> Instructions to follow:
The answer is a single number: the count of lines in the records below that contain the word "None".

> Given entries:
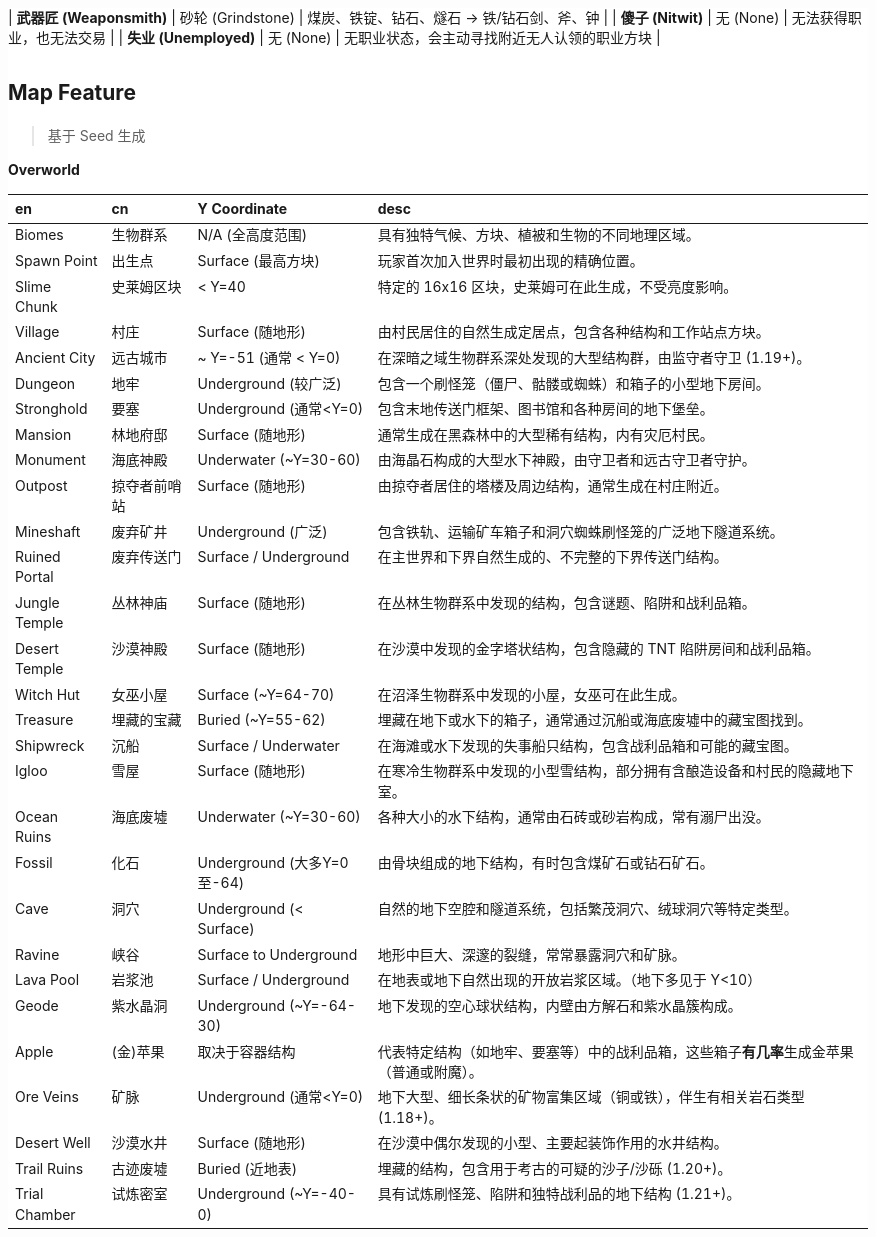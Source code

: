 | **武器匠 (Weaponsmith)**   | 砂轮 (Grindstone)          | 煤炭、铁锭、钻石、燧石 -> 铁/钻石剑、斧、钟                         |
| **傻子 (Nitwit)**          | 无 (None)                  | 无法获得职业，也无法交易                                            |
| **失业 (Unemployed)**      | 无 (None)                  | 无职业状态，会主动寻找附近无人认领的职业方块                        |

## Map Feature

> 基于 Seed 生成

**Overworld**

| en              | cn           | Y Coordinate                                                 | desc                                                                                     |
| :-------------- | :----------- | :----------------------------------------------------------- | :--------------------------------------------------------------------------------------- |
| Biomes          | 生物群系     | N/A (全高度范围)                                             | 具有独特气候、方块、植被和生物的不同地理区域。                                           |
| Spawn Point     | 出生点       | Surface (最高方块)                                           | 玩家首次加入世界时最初出现的精确位置。                                                   |
| Slime Chunk     | 史莱姆区块   | < Y=40                                                       | 特定的 16x16 区块，史莱姆可在此生成，不受亮度影响。                                      |
| Village         | 村庄         | Surface (随地形)                                             | 由村民居住的自然生成定居点，包含各种结构和工作站点方块。                                 |
| Ancient City    | 远古城市     | ~ Y=-51 (通常 < Y=0)                                         | 在深暗之域生物群系深处发现的大型结构群，由监守者守卫 (1.19+)。                           |
| Dungeon         | 地牢         | Underground (较广泛)                                         | 包含一个刷怪笼（僵尸、骷髅或蜘蛛）和箱子的小型地下房间。                                 |
| Stronghold      | 要塞         | Underground (通常<Y=0)                                       | 包含末地传送门框架、图书馆和各种房间的地下堡垒。                                         |
| Mansion         | 林地府邸     | Surface (随地形)                                             | 通常生成在黑森林中的大型稀有结构，内有灾厄村民。                                         |
| Monument        | 海底神殿     | Underwater (~Y=30-60)                                        | 由海晶石构成的大型水下神殿，由守卫者和远古守卫者守护。                                   |
| Outpost         | 掠夺者前哨站 | Surface (随地形)                                             | 由掠夺者居住的塔楼及周边结构，通常生成在村庄附近。                                       |
| Mineshaft       | 废弃矿井     | Underground (广泛)                                           | 包含铁轨、运输矿车箱子和洞穴蜘蛛刷怪笼的广泛地下隧道系统。                               |
| Ruined Portal   | 废弃传送门   | Surface / Underground                                        | 在主世界和下界自然生成的、不完整的下界传送门结构。                                       |
| Jungle Temple   | 丛林神庙     | Surface (随地形)                                             | 在丛林生物群系中发现的结构，包含谜题、陷阱和战利品箱。                                   |
| Desert Temple   | 沙漠神殿     | Surface (随地形)                                             | 在沙漠中发现的金字塔状结构，包含隐藏的 TNT 陷阱房间和战利品箱。                          |
| Witch Hut       | 女巫小屋     | Surface (~Y=64-70)                                           | 在沼泽生物群系中发现的小屋，女巫可在此生成。                                             |
| Treasure        | 埋藏的宝藏   | Buried (~Y=55-62)                                            | 埋藏在地下或水下的箱子，通常通过沉船或海底废墟中的藏宝图找到。                           |
| Shipwreck       | 沉船         | Surface / Underwater                                         | 在海滩或水下发现的失事船只结构，包含战利品箱和可能的藏宝图。                             |
| Igloo           | 雪屋         | Surface (随地形)                                             | 在寒冷生物群系中发现的小型雪结构，部分拥有含酿造设备和村民的隐藏地下室。                 |
| Ocean Ruins     | 海底废墟     | Underwater (~Y=30-60)                                        | 各种大小的水下结构，通常由石砖或砂岩构成，常有溺尸出没。                                 |
| Fossil          | 化石         | Underground (大多Y=0至-64)                                   | 由骨块组成的地下结构，有时包含煤矿石或钻石矿石。                                         |
| Cave            | 洞穴         | Underground (< Surface)                                      | 自然的地下空腔和隧道系统，包括繁茂洞穴、绒球洞穴等特定类型。                             |
| Ravine          | 峡谷         | Surface to Underground                                       | 地形中巨大、深邃的裂缝，常常暴露洞穴和矿脉。                                             |
| Lava Pool       | 岩浆池       | Surface / Underground                                        | 在地表或地下自然出现的开放岩浆区域。（地下多见于 Y<10）                                  |
| Geode           | 紫水晶洞     | Underground (~Y=-64-30)                                      | 地下发现的空心球状结构，内壁由方解石和紫水晶簇构成。                                     |
| Apple           | (金)苹果     | 取决于容器结构                                               | 代表特定结构（如地牢、要塞等）中的战利品箱，这些箱子**有几率**生成金苹果（普通或附魔）。 |
| Ore Veins       | 矿脉         | Underground (通常<Y=0)                                       | 地下大型、细长条状的矿物富集区域（铜或铁），伴生有相关岩石类型 (1.18+)。                 |
| Desert Well     | 沙漠水井     | Surface (随地形)                                             | 在沙漠中偶尔发现的小型、主要起装饰作用的水井结构。                                       |
| Trail Ruins     | 古迹废墟     | Buried (近地表)                                              | 埋藏的结构，包含用于考古的可疑的沙子/沙砾 (1.20+)。                                      |
| Trial Chamber   | 试炼密室     | Underground (~Y=-40-0)                                       | 具有试炼刷怪笼、陷阱和独特战利品的地下结构 (1.21+)。                                     |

> Exercise solution:
2